(Brief):
Only an exact copy of the entries will serve as the answer.

(Collected data entries):
━━━━━━━━━━━━━━━━━━━━
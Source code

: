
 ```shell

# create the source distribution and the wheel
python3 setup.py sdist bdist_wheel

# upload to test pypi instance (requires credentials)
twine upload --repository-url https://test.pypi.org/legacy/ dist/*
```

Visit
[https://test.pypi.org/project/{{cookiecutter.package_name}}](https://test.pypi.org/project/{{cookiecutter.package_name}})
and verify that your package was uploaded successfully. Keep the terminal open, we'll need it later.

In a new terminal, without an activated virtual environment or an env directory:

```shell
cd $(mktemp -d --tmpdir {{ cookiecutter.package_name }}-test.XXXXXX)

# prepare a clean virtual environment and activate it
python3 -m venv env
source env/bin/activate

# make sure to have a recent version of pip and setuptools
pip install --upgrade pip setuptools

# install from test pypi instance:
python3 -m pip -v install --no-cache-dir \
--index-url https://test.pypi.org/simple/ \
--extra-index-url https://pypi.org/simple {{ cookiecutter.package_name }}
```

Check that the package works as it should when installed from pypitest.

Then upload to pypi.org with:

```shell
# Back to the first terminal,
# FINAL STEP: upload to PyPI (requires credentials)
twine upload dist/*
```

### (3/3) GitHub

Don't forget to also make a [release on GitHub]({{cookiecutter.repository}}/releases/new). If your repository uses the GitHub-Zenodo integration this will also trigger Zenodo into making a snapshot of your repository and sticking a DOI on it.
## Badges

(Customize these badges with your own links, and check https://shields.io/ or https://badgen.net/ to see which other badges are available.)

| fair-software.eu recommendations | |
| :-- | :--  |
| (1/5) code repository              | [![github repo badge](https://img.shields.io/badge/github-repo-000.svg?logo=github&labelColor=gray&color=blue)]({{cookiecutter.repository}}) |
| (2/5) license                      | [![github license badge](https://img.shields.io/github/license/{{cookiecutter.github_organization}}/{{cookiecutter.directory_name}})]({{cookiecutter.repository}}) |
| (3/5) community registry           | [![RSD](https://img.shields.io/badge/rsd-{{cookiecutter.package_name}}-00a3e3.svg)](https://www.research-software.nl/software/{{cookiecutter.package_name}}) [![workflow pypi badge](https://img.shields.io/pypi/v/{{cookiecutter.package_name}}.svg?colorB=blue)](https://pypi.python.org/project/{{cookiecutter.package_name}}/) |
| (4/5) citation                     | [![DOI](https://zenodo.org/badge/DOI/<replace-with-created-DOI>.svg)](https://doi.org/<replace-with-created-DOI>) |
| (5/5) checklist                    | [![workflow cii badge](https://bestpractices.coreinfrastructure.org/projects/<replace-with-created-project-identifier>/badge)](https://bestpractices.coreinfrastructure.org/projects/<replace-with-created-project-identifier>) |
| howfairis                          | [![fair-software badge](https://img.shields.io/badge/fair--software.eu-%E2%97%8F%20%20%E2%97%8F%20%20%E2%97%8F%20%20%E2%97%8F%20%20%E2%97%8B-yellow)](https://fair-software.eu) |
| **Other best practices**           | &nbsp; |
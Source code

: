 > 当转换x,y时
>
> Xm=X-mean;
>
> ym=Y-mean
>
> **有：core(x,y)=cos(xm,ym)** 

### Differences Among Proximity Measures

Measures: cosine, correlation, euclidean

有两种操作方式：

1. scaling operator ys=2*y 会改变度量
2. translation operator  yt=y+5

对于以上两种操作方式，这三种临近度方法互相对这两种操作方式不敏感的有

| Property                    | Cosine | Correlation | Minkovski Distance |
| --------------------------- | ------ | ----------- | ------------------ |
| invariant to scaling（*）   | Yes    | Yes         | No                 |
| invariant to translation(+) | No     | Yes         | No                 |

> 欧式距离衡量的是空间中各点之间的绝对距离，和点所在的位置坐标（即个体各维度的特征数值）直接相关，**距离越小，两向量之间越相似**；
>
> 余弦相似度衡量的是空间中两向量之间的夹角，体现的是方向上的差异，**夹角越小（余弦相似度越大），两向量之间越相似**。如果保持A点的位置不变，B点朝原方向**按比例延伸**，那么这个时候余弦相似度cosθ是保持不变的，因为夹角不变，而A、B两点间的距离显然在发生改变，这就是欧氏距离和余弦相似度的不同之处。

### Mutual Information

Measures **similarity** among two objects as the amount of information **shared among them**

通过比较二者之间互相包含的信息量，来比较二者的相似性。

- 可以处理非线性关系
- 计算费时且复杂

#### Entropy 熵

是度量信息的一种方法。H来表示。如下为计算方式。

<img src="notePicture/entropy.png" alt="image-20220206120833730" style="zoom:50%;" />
━━━━━━━━━━━━━━━━━━━━
(Result for this exercise):
Source code

:
 ```shell

# create the source distribution and the wheel
python3 setup.py sdist bdist_wheel

# upload to test pypi instance (requires credentials)
twine upload --repository-url https://test.pypi.org/legacy/ dist/*
```

Visit
[https://test.pypi.org/project/{{cookiecutter.package_name}}](https://test.pypi.org/project/{{cookiecutter.package_name}})
and verify that your package was uploaded successfully. Keep the terminal open, we'll need it later.

In a new terminal, without an activated virtual environment or an env directory:

```shell
cd $(mktemp -d --tmpdir {{ cookiecutter.package_name }}-test.XXXXXX)

# prepare a clean virtual environment and activate it
python3 -m venv env
source env/bin/activate

# make sure to have a recent version of pip and setuptools
pip install --upgrade pip setuptools

# install from test pypi instance:
python3 -m pip -v install --no-cache-dir \
--index-url https://test.pypi.org/simple/ \
--extra-index-url https://pypi.org/simple {{ cookiecutter.package_name }}
```

Check that the package works as it should when installed from pypitest.

Then upload to pypi.org with:

```shell
# Back to the first terminal,
# FINAL STEP: upload to PyPI (requires credentials)
twine upload dist/*
```

### (3/3) GitHub

Don't forget to also make a [release on GitHub]({{cookiecutter.repository}}/releases/new). If your repository uses the GitHub-Zenodo integration this will also trigger Zenodo into making a snapshot of your repository and sticking a DOI on it.
## Badges

(Customize these badges with your own links, and check https://shields.io/ or https://badgen.net/ to see which other badges are available.)

| fair-software.eu recommendations | |
| :-- | :--  |
| (1/5) code repository              | [![github repo badge](https://img.shields.io/badge/github-repo-000.svg?logo=github&labelColor=gray&color=blue)]({{cookiecutter.repository}}) |
| (2/5) license                      | [![github license badge](https://img.shields.io/github/license/{{cookiecutter.github_organization}}/{{cookiecutter.directory_name}})]({{cookiecutter.repository}}) |
| (3/5) community registry           | [![RSD](https://img.shields.io/badge/rsd-{{cookiecutter.package_name}}-00a3e3.svg)](https://www.research-software.nl/software/{{cookiecutter.package_name}}) [![workflow pypi badge](https://img.shields.io/pypi/v/{{cookiecutter.package_name}}.svg?colorB=blue)](https://pypi.python.org/project/{{cookiecutter.package_name}}/) |
| (4/5) citation                     | [![DOI](https://zenodo.org/badge/DOI/<replace-with-created-DOI>.svg)](https://doi.org/<replace-with-created-DOI>) |
| (5/5) checklist                    | [![workflow cii badge](https://bestpractices.coreinfrastructure.org/projects/<replace-with-created-project-identifier>/badge)](https://bestpractices.coreinfrastructure.org/projects/<replace-with-created-project-identifier>) |
| howfairis                          | [![fair-software badge](https://img.shields.io/badge/fair--software.eu-%E2%97%8F%20%20%E2%97%8F%20%20%E2%97%8F%20%20%E2%97%8F%20%20%E2%97%8B-yellow)](https://fair-software.eu) |
| **Other best practices**           | &nbsp; |
Source code

: > 当转换x,y时
>
> Xm=X-mean;
>
> ym=Y-mean
>
> **有：core(x,y)=cos(xm,ym)** 

### Differences Among Proximity Measures

Measures: cosine, correlation, euclidean

有两种操作方式：

1. scaling operator ys=2*y 会改变度量
2. translation operator  yt=y+5

对于以上两种操作方式，这三种临近度方法互相对这两种操作方式不敏感的有

| Property                    | Cosine | Correlation | Minkovski Distance |
| --------------------------- | ------ | ----------- | ------------------ |
| invariant to scaling（*）   | Yes    | Yes         | No                 |
| invariant to translation(+) | No     | Yes         | No                 |

> 欧式距离衡量的是空间中各点之间的绝对距离，和点所在的位置坐标（即个体各维度的特征数值）直接相关，**距离越小，两向量之间越相似**；
>
> 余弦相似度衡量的是空间中两向量之间的夹角，体现的是方向上的差异，**夹角越小（余弦相似度越大），两向量之间越相似**。如果保持A点的位置不变，B点朝原方向**按比例延伸**，那么这个时候余弦相似度cosθ是保持不变的，因为夹角不变，而A、B两点间的距离显然在发生改变，这就是欧氏距离和余弦相似度的不同之处。

### Mutual Information

Measures **similarity** among two objects as the amount of information **shared among them**

通过比较二者之间互相包含的信息量，来比较二者的相似性。

- 可以处理非线性关系
- 计算费时且复杂

#### Entropy 熵

是度量信息的一种方法。H来表示。如下为计算方式。

<img src="notePicture/entropy.png" alt="image-20220206120833730" style="zoom:50%;" />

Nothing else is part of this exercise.